Them's my two cents. I'm not sad about the appropriation of the word feminist - I always felt it had an us versus them ring to it anyway.
It makes me sad that people have been shamed by feminists or attacked for their beliefs. But I would put out there that there are as many forms of feminism as there are of other belief systems.
Me, I'm a femme-y, romance-novel-reading, tattooed feminist who loves her alt & punk rock boy bands.
Go figure.
Here's another ? for you.
Do you read my blog?
Sunshine - see your blog for a return comment :).
I am glad I'm Canadian because we don't see Human Rights as anything having to do with gender, masculinity or feminism.
We believe that all humans are equal regardless of their sex.
I have never associated feminists with Lesbians. I have always believed that most feminists are women,but who they have sex with is nobody's business but their own.
Oo! A Canadian twist. Mystic, I have to disagree somewhat, as to my knowledge, human rights still are in great need of improvement, even in my dearest of dear Canada. And from what I read of your blog, you are a feminist, really. As I said in the last entry, I consider myself a feminist and can go from high heels to overall, depending of my mood and the occasion. Biology affecting behavior? Maybe somewhat, but a lot is the influence of environment (says the behaviorist in me). Some men are born leaders, some women are as well, they just have been taught that it was not their place and to let the good old boys do it several time. Then again, several men from the wrong side of the "track" have been told as well.
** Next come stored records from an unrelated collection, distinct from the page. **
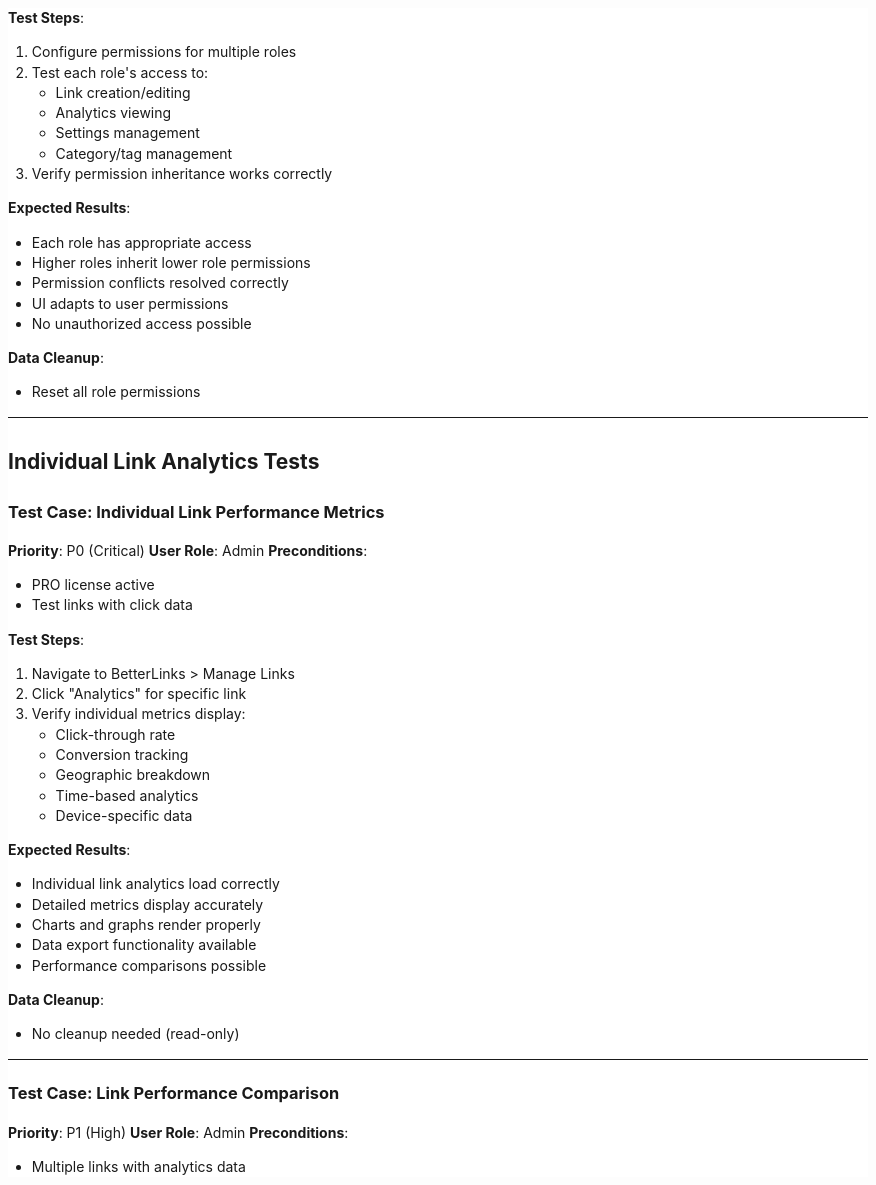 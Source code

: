 **Test Steps**:
1. Configure permissions for multiple roles
2. Test each role's access to:
   - Link creation/editing
   - Analytics viewing
   - Settings management
   - Category/tag management
3. Verify permission inheritance works correctly

**Expected Results**:
- Each role has appropriate access
- Higher roles inherit lower role permissions
- Permission conflicts resolved correctly
- UI adapts to user permissions
- No unauthorized access possible

**Data Cleanup**:
- Reset all role permissions

---

## Individual Link Analytics Tests

### Test Case: Individual Link Performance Metrics
**Priority**: P0 (Critical)
**User Role**: Admin
**Preconditions**: 
- PRO license active
- Test links with click data

**Test Steps**:
1. Navigate to BetterLinks > Manage Links
2. Click "Analytics" for specific link
3. Verify individual metrics display:
   - Click-through rate
   - Conversion tracking
   - Geographic breakdown
   - Time-based analytics
   - Device-specific data

**Expected Results**:
- Individual link analytics load correctly
- Detailed metrics display accurately
- Charts and graphs render properly
- Data export functionality available
- Performance comparisons possible

**Data Cleanup**:
- No cleanup needed (read-only)

---

### Test Case: Link Performance Comparison
**Priority**: P1 (High)
**User Role**: Admin
**Preconditions**: 
- Multiple links with analytics data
As for the dog question, I can hardly picture "brutality" in a self defense way. Brutality to me means intentional actions meant to harm, so in that case I would defend the dog. But since I am not confident in my physical strenght, I probably would call for help rather than enter the fray. (I know, I know, I am somewhat of a chicken).
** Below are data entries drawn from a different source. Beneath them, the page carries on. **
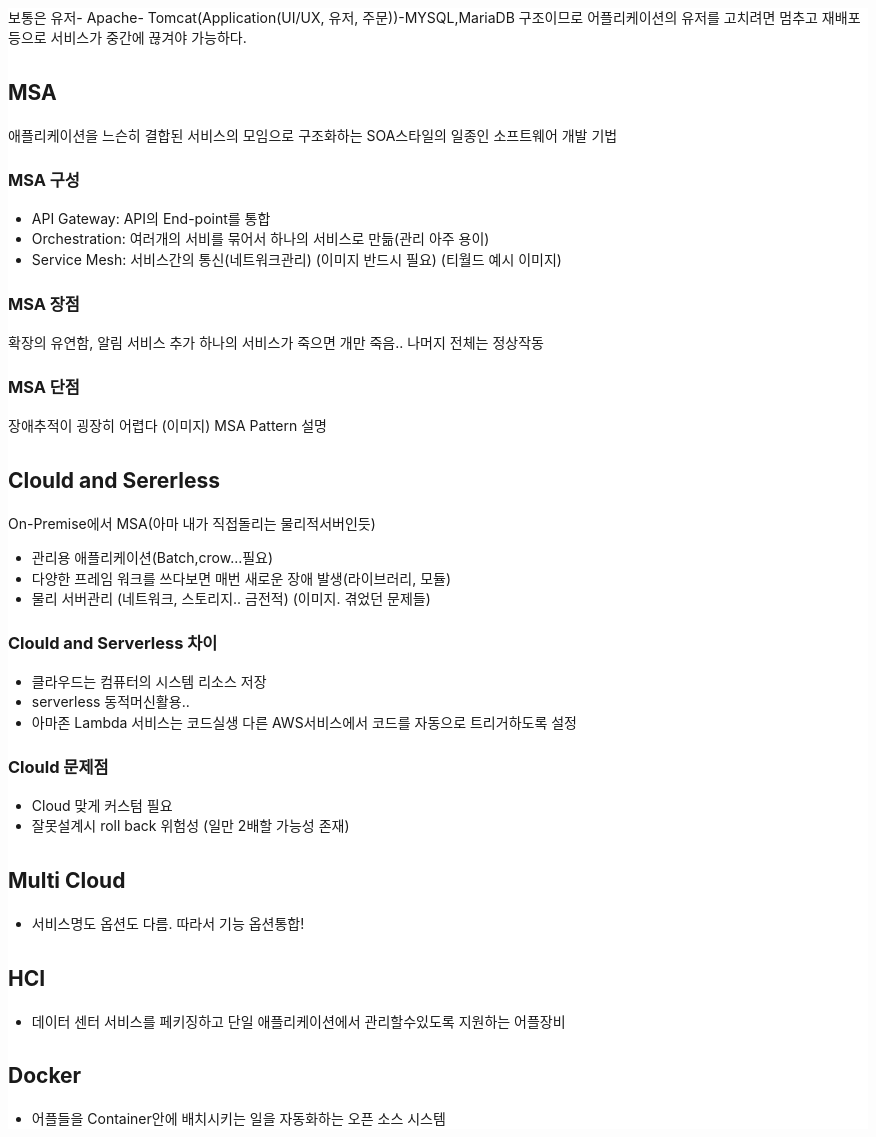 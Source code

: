 보통은 유저- Apache- Tomcat(Application(UI/UX, 유저, 주문))-MYSQL,MariaDB 
구조이므로 어플리케이션의 유저를 고치려면 멈추고 재배포등으로 서비스가 중간에 끊겨야 가능하다.

## MSA
애플리케이션을 느슨히 결합된 서비스의 모임으로 구조화하는 SOA스타일의 일종인 소프트웨어 개발 기법

### MSA 구성
- API Gateway: API의 End-point를 통합
- Orchestration: 여러개의 서비를 묶어서 하나의 서비스로 만듦(관리 아주 용이)
- Service Mesh: 서비스간의 통신(네트워크관리)
(이미지 반드시 필요)
(티월드 예시 이미지)

### MSA 장점
확장의 유연함, 알림 서비스 추가
하나의 서비스가 죽으면 개만 죽음.. 나머지 전체는 정상작동

### MSA 단점
장애추적이 굉장히 어렵다
(이미지)
MSA Pattern 설명

## Clould and Sererless
On-Premise에서 MSA(아마 내가 직접돌리는 물리적서버인듯)
- 관리용 애플리케이션(Batch,crow...필요)
- 다양한 프레임 워크를 쓰다보면 매번 새로운 장애 발생(라이브러리, 모듈)
- 물리 서버관리 (네트워크, 스토리지.. 금전적)
(이미지. 겪었던 문제들)

### Clould and Serverless 차이
- 클라우드는 컴퓨터의 시스템 리소스 저장
- serverless 동적머신활용..
- 아마존 Lambda 서비스는 코드실생 다른 AWS서비스에서 코드를 자동으로 트리거하도록 설정



### Clould 문제점
- Cloud 맞게 커스텀 필요
- 잘못설계시 roll back 위험성 (일만 2배할 가능성 존재)

## Multi Cloud 
- 서비스명도 옵션도 다름. 따라서 기능 옵션통합!

## HCI
- 데이터 센터 서비스를 페키징하고 단일 애플리케이션에서 관리할수있도록 지원하는 어플장비

## Docker 
- 어플들을 Container안에 배치시키는 일을 자동화하는 오픈 소스 시스템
Hope today went well, Spin. I know you weren't looking forward to the day. Let me guess - it went well, right? :)
Oh Hippy Chick~ There is nothing wrong with Overalls, if you so choose them. There is nothing wrong with being who you are, traditional or otherwise. The women I am most inspired by are very much their own people, not tethered to an idea of who they Should be. Spins, I read your blog in part because you inspire me to accept myself for who I am!
Like I said in my original comment, I have been shamed by women who call themselves feminist, and it had a HUGE impact on me from the time I was 10 years old. Maybe it matters that I'm not white? That has something to do with it as well. Feminism as I experienced it was very much an upper class, white women's world. The fact that I straddle not only race lines but class as well seems to be in play here.
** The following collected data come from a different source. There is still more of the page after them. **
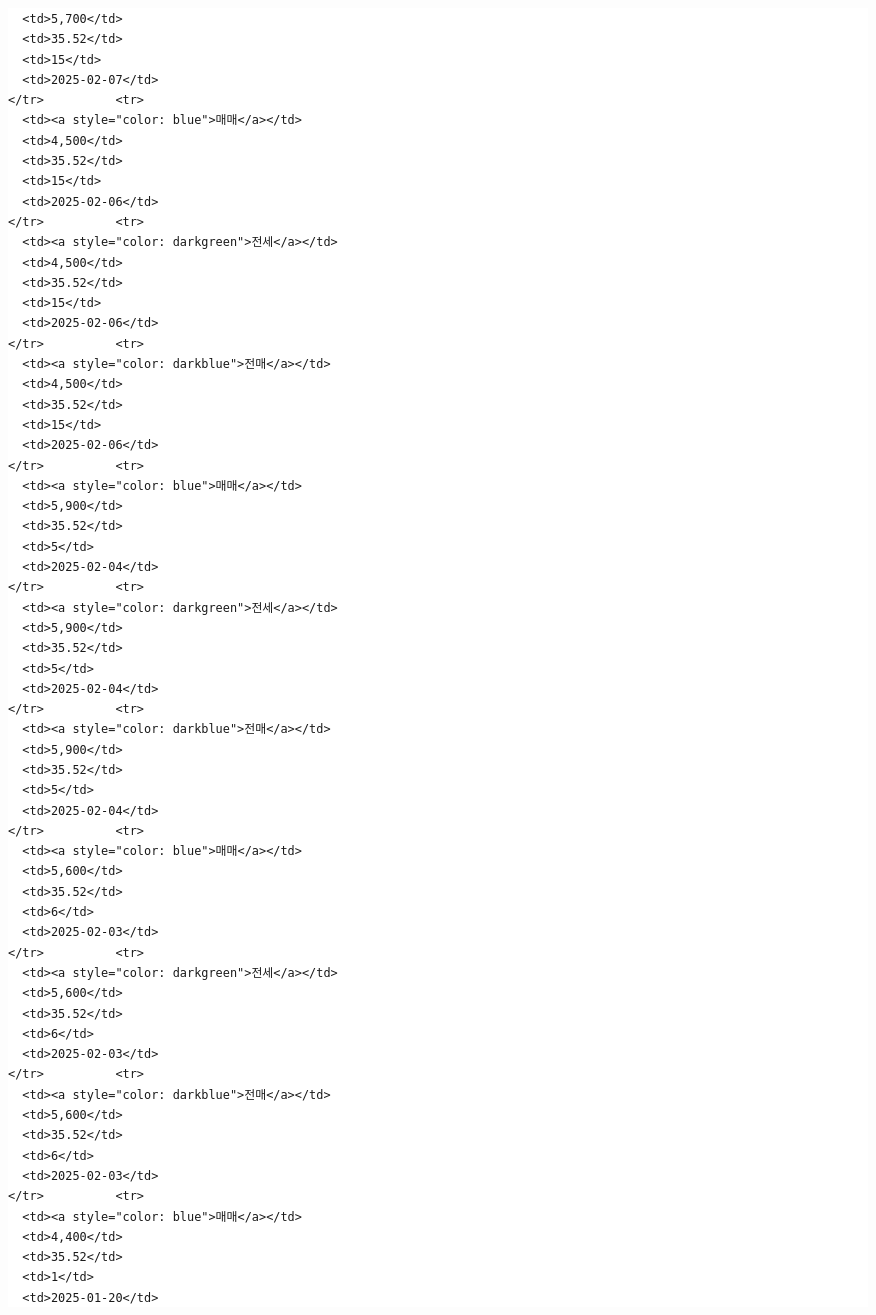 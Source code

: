       <td>5,700</td>
      <td>35.52</td>
      <td>15</td>
      <td>2025-02-07</td>
    </tr>          <tr>
      <td><a style="color: blue">매매</a></td>
      <td>4,500</td>
      <td>35.52</td>
      <td>15</td>
      <td>2025-02-06</td>
    </tr>          <tr>
      <td><a style="color: darkgreen">전세</a></td>
      <td>4,500</td>
      <td>35.52</td>
      <td>15</td>
      <td>2025-02-06</td>
    </tr>          <tr>
      <td><a style="color: darkblue">전매</a></td>
      <td>4,500</td>
      <td>35.52</td>
      <td>15</td>
      <td>2025-02-06</td>
    </tr>          <tr>
      <td><a style="color: blue">매매</a></td>
      <td>5,900</td>
      <td>35.52</td>
      <td>5</td>
      <td>2025-02-04</td>
    </tr>          <tr>
      <td><a style="color: darkgreen">전세</a></td>
      <td>5,900</td>
      <td>35.52</td>
      <td>5</td>
      <td>2025-02-04</td>
    </tr>          <tr>
      <td><a style="color: darkblue">전매</a></td>
      <td>5,900</td>
      <td>35.52</td>
      <td>5</td>
      <td>2025-02-04</td>
    </tr>          <tr>
      <td><a style="color: blue">매매</a></td>
      <td>5,600</td>
      <td>35.52</td>
      <td>6</td>
      <td>2025-02-03</td>
    </tr>          <tr>
      <td><a style="color: darkgreen">전세</a></td>
      <td>5,600</td>
      <td>35.52</td>
      <td>6</td>
      <td>2025-02-03</td>
    </tr>          <tr>
      <td><a style="color: darkblue">전매</a></td>
      <td>5,600</td>
      <td>35.52</td>
      <td>6</td>
      <td>2025-02-03</td>
    </tr>          <tr>
      <td><a style="color: blue">매매</a></td>
      <td>4,400</td>
      <td>35.52</td>
      <td>1</td>
      <td>2025-01-20</td>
I am a woman and I believe in women's rights. Women's rights being human rights. For a while I called myself a womanist, but that seemed contrived. As contrived as it would be for me to call myself feminist.
You've got to realize that to admit this, knowing how unpopular a sentiment it is, is a huge breakthrough for me. I'm subverting a dominant paradigm in my life, and I for one, applaud myself.
Okay P'tit, that does it. I am going to have to answer you on my blog. Thank you for snapping me out of my depression.